■ **Action item**: From the records below, extract only the lines running from the line with "<li>凡 不 接 待" to the line with "<li>我 差 你 們", both lines included, reproducing them exactly.

[Dataset entries]

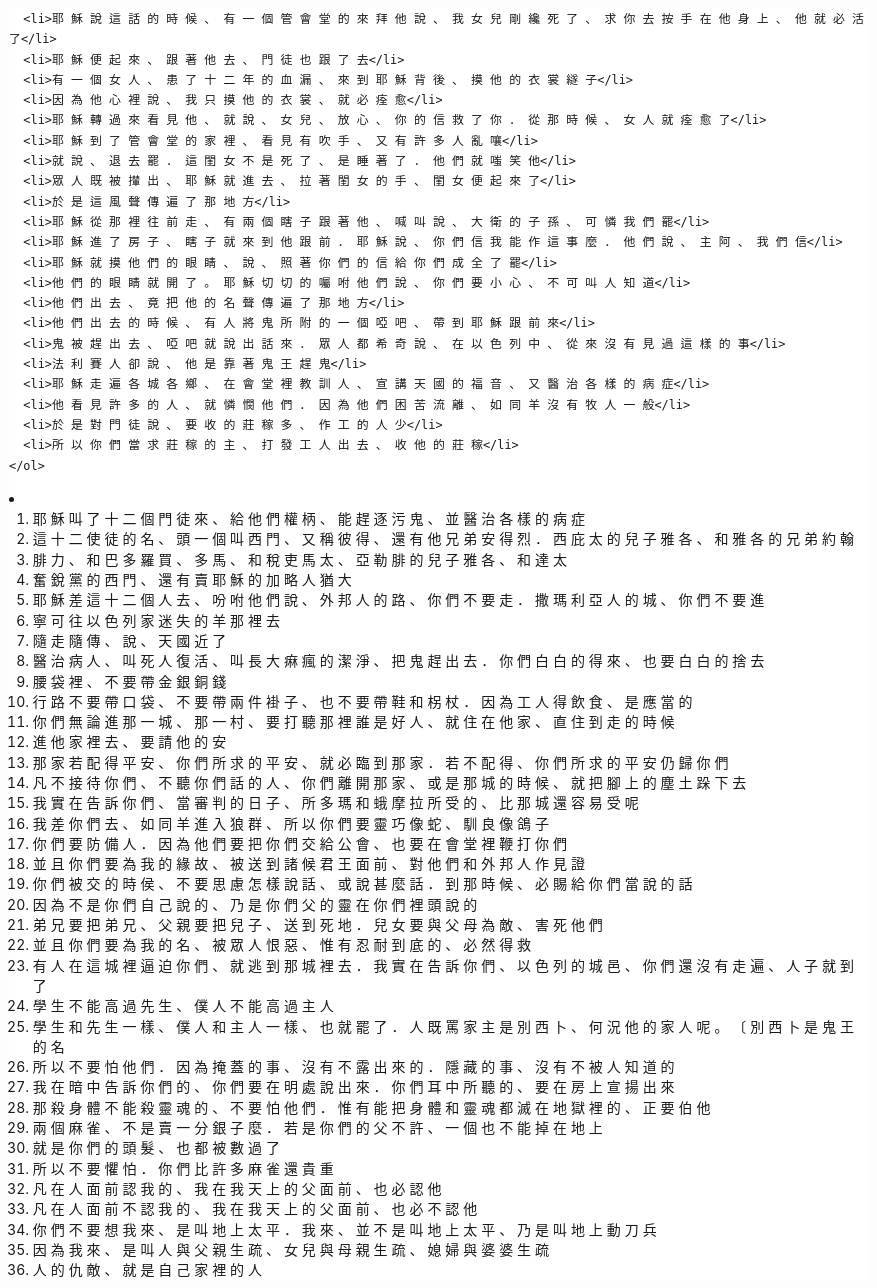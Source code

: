       <li>耶 穌 說 這 話 的 時 候 、 有 一 個 管 會 堂 的 來 拜 他 說 、 我 女 兒 剛 纔 死 了 、 求 你 去 按 手 在 他 身 上 、 他 就 必 活 了</li>
      <li>耶 穌 便 起 來 、 跟 著 他 去 、 門 徒 也 跟 了 去</li>
      <li>有 一 個 女 人 、 患 了 十 二 年 的 血 漏 、 來 到 耶 穌 背 後 、 摸 他 的 衣 裳 繸 子</li>
      <li>因 為 他 心 裡 說 、 我 只 摸 他 的 衣 裳 、 就 必 痊 愈</li>
      <li>耶 穌 轉 過 來 看 見 他 、 就 說 、 女 兒 、 放 心 、 你 的 信 救 了 你 ． 從 那 時 候 、 女 人 就 痊 愈 了</li>
      <li>耶 穌 到 了 管 會 堂 的 家 裡 、 看 見 有 吹 手 、 又 有 許 多 人 亂 嚷</li>
      <li>就 說 、 退 去 罷 ． 這 閨 女 不 是 死 了 、 是 睡 著 了 ． 他 們 就 嗤 笑 他</li>
      <li>眾 人 既 被 攆 出 、 耶 穌 就 進 去 、 拉 著 閨 女 的 手 、 閨 女 便 起 來 了</li>
      <li>於 是 這 風 聲 傳 遍 了 那 地 方</li>
      <li>耶 穌 從 那 裡 往 前 走 、 有 兩 個 瞎 子 跟 著 他 、 喊 叫 說 、 大 衛 的 子 孫 、 可 憐 我 們 罷</li>
      <li>耶 穌 進 了 房 子 、 瞎 子 就 來 到 他 跟 前 ． 耶 穌 說 、 你 們 信 我 能 作 這 事 麼 ． 他 們 說 、 主 阿 、 我 們 信</li>
      <li>耶 穌 就 摸 他 們 的 眼 睛 、 說 、 照 著 你 們 的 信 給 你 們 成 全 了 罷</li>
      <li>他 們 的 眼 睛 就 開 了 。 耶 穌 切 切 的 囑 咐 他 們 說 、 你 們 要 小 心 、 不 可 叫 人 知 道</li>
      <li>他 們 出 去 、 竟 把 他 的 名 聲 傳 遍 了 那 地 方</li>
      <li>他 們 出 去 的 時 候 、 有 人 將 鬼 所 附 的 一 個 啞 吧 、 帶 到 耶 穌 跟 前 來</li>
      <li>鬼 被 趕 出 去 、 啞 吧 就 說 出 話 來 ． 眾 人 都 希 奇 說 、 在 以 色 列 中 、 從 來 沒 有 見 過 這 樣 的 事</li>
      <li>法 利 賽 人 卻 說 、 他 是 靠 著 鬼 王 趕 鬼</li>
      <li>耶 穌 走 遍 各 城 各 鄉 、 在 會 堂 裡 教 訓 人 、 宣 講 天 國 的 福 音 、 又 醫 治 各 樣 的 病 症</li>
      <li>他 看 見 許 多 的 人 、 就 憐 憫 他 們 ． 因 為 他 們 困 苦 流 離 、 如 同 羊 沒 有 牧 人 一 般</li>
      <li>於 是 對 門 徒 說 、 要 收 的 莊 稼 多 、 作 工 的 人 少</li>
      <li>所 以 你 們 當 求 莊 稼 的 主 、 打 發 工 人 出 去 、 收 他 的 莊 稼</li>
    </ol>
  </li>
  <li>
    <ol>
      <li>耶 穌 叫 了 十 二 個 門 徒 來 、 給 他 們 權 柄 、 能 趕 逐 污 鬼 、 並 醫 治 各 樣 的 病 症</li>
      <li>這 十 二 使 徒 的 名 、 頭 一 個 叫 西 門 、 又 稱 彼 得 、 還 有 他 兄 弟 安 得 烈 ． 西 庇 太 的 兒 子 雅 各 、 和 雅 各 的 兄 弟 約 翰</li>
      <li>腓 力 、 和 巴 多 羅 買 、 多 馬 、 和 稅 吏 馬 太 、 亞 勒 腓 的 兒 子 雅 各 、 和 達 太</li>
      <li>奮 銳 黨 的 西 門 、 還 有 賣 耶 穌 的 加 略 人 猶 大</li>
      <li>耶 穌 差 這 十 二 個 人 去 、 吩 咐 他 們 說 、 外 邦 人 的 路 、 你 們 不 要 走 ． 撒 瑪 利 亞 人 的 城 、 你 們 不 要 進</li>
      <li>寧 可 往 以 色 列 家 迷 失 的 羊 那 裡 去</li>
      <li>隨 走 隨 傳 、 說 、 天 國 近 了</li>
      <li>醫 治 病 人 、 叫 死 人 復 活 、 叫 長 大 痳 瘋 的 潔 淨 、 把 鬼 趕 出 去 ． 你 們 白 白 的 得 來 、 也 要 白 白 的 捨 去</li>
      <li>腰 袋 裡 、 不 要 帶 金 銀 銅 錢</li>
      <li>行 路 不 要 帶 口 袋 、 不 要 帶 兩 件 褂 子 、 也 不 要 帶 鞋 和 柺 杖 ． 因 為 工 人 得 飲 食 、 是 應 當 的</li>
      <li>你 們 無 論 進 那 一 城 、 那 一 村 、 要 打 聽 那 裡 誰 是 好 人 、 就 住 在 他 家 、 直 住 到 走 的 時 候</li>
      <li>進 他 家 裡 去 、 要 請 他 的 安</li>
      <li>那 家 若 配 得 平 安 、 你 們 所 求 的 平 安 、 就 必 臨 到 那 家 ． 若 不 配 得 、 你 們 所 求 的 平 安 仍 歸 你 們</li>
      <li>凡 不 接 待 你 們 、 不 聽 你 們 話 的 人 、 你 們 離 開 那 家 、 或 是 那 城 的 時 候 、 就 把 腳 上 的 塵 土 跺 下 去</li>
      <li>我 實 在 告 訴 你 們 、 當 審 判 的 日 子 、 所 多 瑪 和 蛾 摩 拉 所 受 的 、 比 那 城 還 容 易 受 呢</li>
      <li>我 差 你 們 去 、 如 同 羊 進 入 狼 群 、 所 以 你 們 要 靈 巧 像 蛇 、 馴 良 像 鴿 子</li>
      <li>你 們 要 防 備 人 ． 因 為 他 們 要 把 你 們 交 給 公 會 、 也 要 在 會 堂 裡 鞭 打 你 們</li>
      <li>並 且 你 們 要 為 我 的 緣 故 、 被 送 到 諸 候 君 王 面 前 、 對 他 們 和 外 邦 人 作 見 證</li>
      <li>你 們 被 交 的 時 侯 、 不 要 思 慮 怎 樣 說 話 、 或 說 甚 麼 話 ． 到 那 時 候 、 必 賜 給 你 們 當 說 的 話</li>
      <li>因 為 不 是 你 們 自 己 說 的 、 乃 是 你 們 父 的 靈 在 你 們 裡 頭 說 的</li>
      <li>弟 兄 要 把 弟 兄 、 父 親 要 把 兒 子 、 送 到 死 地 ． 兒 女 要 與 父 母 為 敵 、 害 死 他 們</li>
      <li>並 且 你 們 要 為 我 的 名 、 被 眾 人 恨 惡 、 惟 有 忍 耐 到 底 的 、 必 然 得 救</li>
      <li>有 人 在 這 城 裡 逼 迫 你 們 、 就 逃 到 那 城 裡 去 ． 我 實 在 告 訴 你 們 、 以 色 列 的 城 邑 、 你 們 還 沒 有 走 遍 、 人 子 就 到 了</li>
      <li>學 生 不 能 高 過 先 生 、 僕 人 不 能 高 過 主 人</li>
      <li>學 生 和 先 生 一 樣 、 僕 人 和 主 人 一 樣 、 也 就 罷 了 ． 人 既 罵 家 主 是 別 西 卜 、 何 況 他 的 家 人 呢 。 〔 別 西 卜 是 鬼 王 的 名</li>
      <li>所 以 不 要 怕 他 們 ． 因 為 掩 蓋 的 事 、 沒 有 不 露 出 來 的 ． 隱 藏 的 事 、 沒 有 不 被 人 知 道 的</li>
      <li>我 在 暗 中 告 訴 你 們 的 、 你 們 要 在 明 處 說 出 來 ． 你 們 耳 中 所 聽 的 、 要 在 房 上 宣 揚 出 來</li>
      <li>那 殺 身 體 不 能 殺 靈 魂 的 、 不 要 怕 他 們 ． 惟 有 能 把 身 體 和 靈 魂 都 滅 在 地 獄 裡 的 、 正 要 伯 他</li>
      <li>兩 個 麻 雀 、 不 是 賣 一 分 銀 子 麼 ． 若 是 你 們 的 父 不 許 、 一 個 也 不 能 掉 在 地 上</li>
      <li>就 是 你 們 的 頭 髮 、 也 都 被 數 過 了</li>
      <li>所 以 不 要 懼 怕 ． 你 們 比 許 多 麻 雀 還 貴 重</li>
      <li>凡 在 人 面 前 認 我 的 、 我 在 我 天 上 的 父 面 前 、 也 必 認 他</li>
      <li>凡 在 人 面 前 不 認 我 的 、 我 在 我 天 上 的 父 面 前 、 也 必 不 認 他</li>
      <li>你 們 不 要 想 我 來 、 是 叫 地 上 太 平 ． 我 來 、 並 不 是 叫 地 上 太 平 、 乃 是 叫 地 上 動 刀 兵</li>
      <li>因 為 我 來 、 是 叫 人 與 父 親 生 疏 、 女 兒 與 母 親 生 疏 、 媳 婦 與 婆 婆 生 疏</li>
      <li>人 的 仇 敵 、 就 是 自 己 家 裡 的 人</li>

[/Dataset entries]

■ **Written solution**:
      <li>凡 不 接 待 你 們 、 不 聽 你 們 話 的 人 、 你 們 離 開 那 家 、 或 是 那 城 的 時 候 、 就 把 腳 上 的 塵 土 跺 下 去</li>
      <li>我 實 在 告 訴 你 們 、 當 審 判 的 日 子 、 所 多 瑪 和 蛾 摩 拉 所 受 的 、 比 那 城 還 容 易 受 呢</li>
      <li>我 差 你 們 去 、 如 同 羊 進 入 狼 群 、 所 以 你 們 要 靈 巧 像 蛇 、 馴 良 像 鴿 子</li>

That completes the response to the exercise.